■ Directions:
Through to the final line, write out the records below exactly, omitting any images they contain.

(Plain-text document sources)

Segment Open

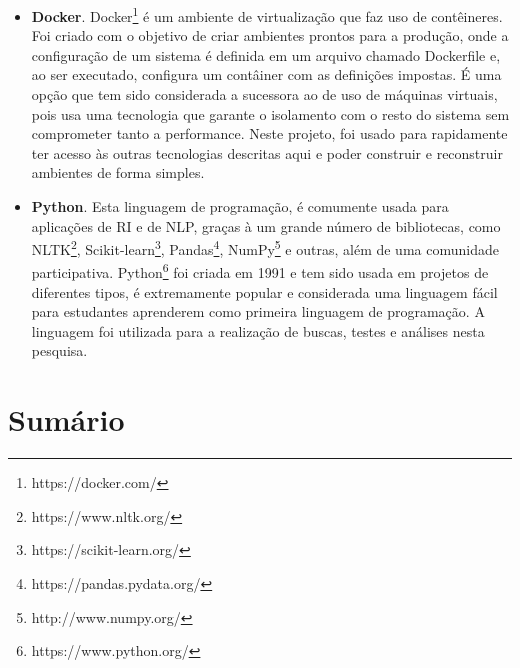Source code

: \begin{itemize}
    \item \textbf{Docker}. Docker\footnote{https://docker.com/} é um ambiente de virtualização que faz uso de contêineres. Foi criado com o objetivo de criar ambientes prontos para a produção, onde a configuração de um sistema é definida em um arquivo chamado Dockerfile e, ao ser executado, configura um contâiner com as definições impostas. É uma opção que tem sido considerada a sucessora ao de uso de máquinas virtuais, pois usa uma tecnologia que garante o isolamento com o resto do sistema sem comprometer tanto a performance. Neste projeto, foi usado para rapidamente ter acesso às outras tecnologias descritas aqui e poder construir e reconstruir ambientes de forma simples.
    \item \textbf{Python}. Esta linguagem de programação, é comumente usada para aplicações de \ac{RI} e de \ac{NLP}, graças à um grande número de bibliotecas, como NLTK\footnote{https://www.nltk.org/}, Scikit-learn\footnote{https://scikit-learn.org/}, Pandas\footnote{https://pandas.pydata.org/}, NumPy\footnote{http://www.numpy.org/} e outras, além de uma comunidade participativa. Python\footnote{https://www.python.org/} foi criada em 1991 e tem sido usada em projetos de diferentes tipos, é extremamente popular e considerada uma linguagem fácil para estudantes aprenderem como primeira linguagem de programação. A linguagem foi utilizada para a realização de buscas, testes e análises nesta pesquisa.
\end{itemize}
\section{Sumário}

Segment Closed

■ Exercise answer:
Source code

: \begin{itemize}
    \item \textbf{Docker}. Docker\footnote{https://docker.com/} é um ambiente de virtualização que faz uso de contêineres. Foi criado com o objetivo de criar ambientes prontos para a produção, onde a configuração de um sistema é definida em um arquivo chamado Dockerfile e, ao ser executado, configura um contâiner com as definições impostas. É uma opção que tem sido considerada a sucessora ao de uso de máquinas virtuais, pois usa uma tecnologia que garante o isolamento com o resto do sistema sem comprometer tanto a performance. Neste projeto, foi usado para rapidamente ter acesso às outras tecnologias descritas aqui e poder construir e reconstruir ambientes de forma simples.
    \item \textbf{Python}. Esta linguagem de programação, é comumente usada para aplicações de \ac{RI} e de \ac{NLP}, graças à um grande número de bibliotecas, como NLTK\footnote{https://www.nltk.org/}, Scikit-learn\footnote{https://scikit-learn.org/}, Pandas\footnote{https://pandas.pydata.org/}, NumPy\footnote{http://www.numpy.org/} e outras, além de uma comunidade participativa. Python\footnote{https://www.python.org/} foi criada em 1991 e tem sido usada em projetos de diferentes tipos, é extremamente popular e considerada uma linguagem fácil para estudantes aprenderem como primeira linguagem de programação. A linguagem foi utilizada para a realização de buscas, testes e análises nesta pesquisa.
\end{itemize}
\section{Sumário}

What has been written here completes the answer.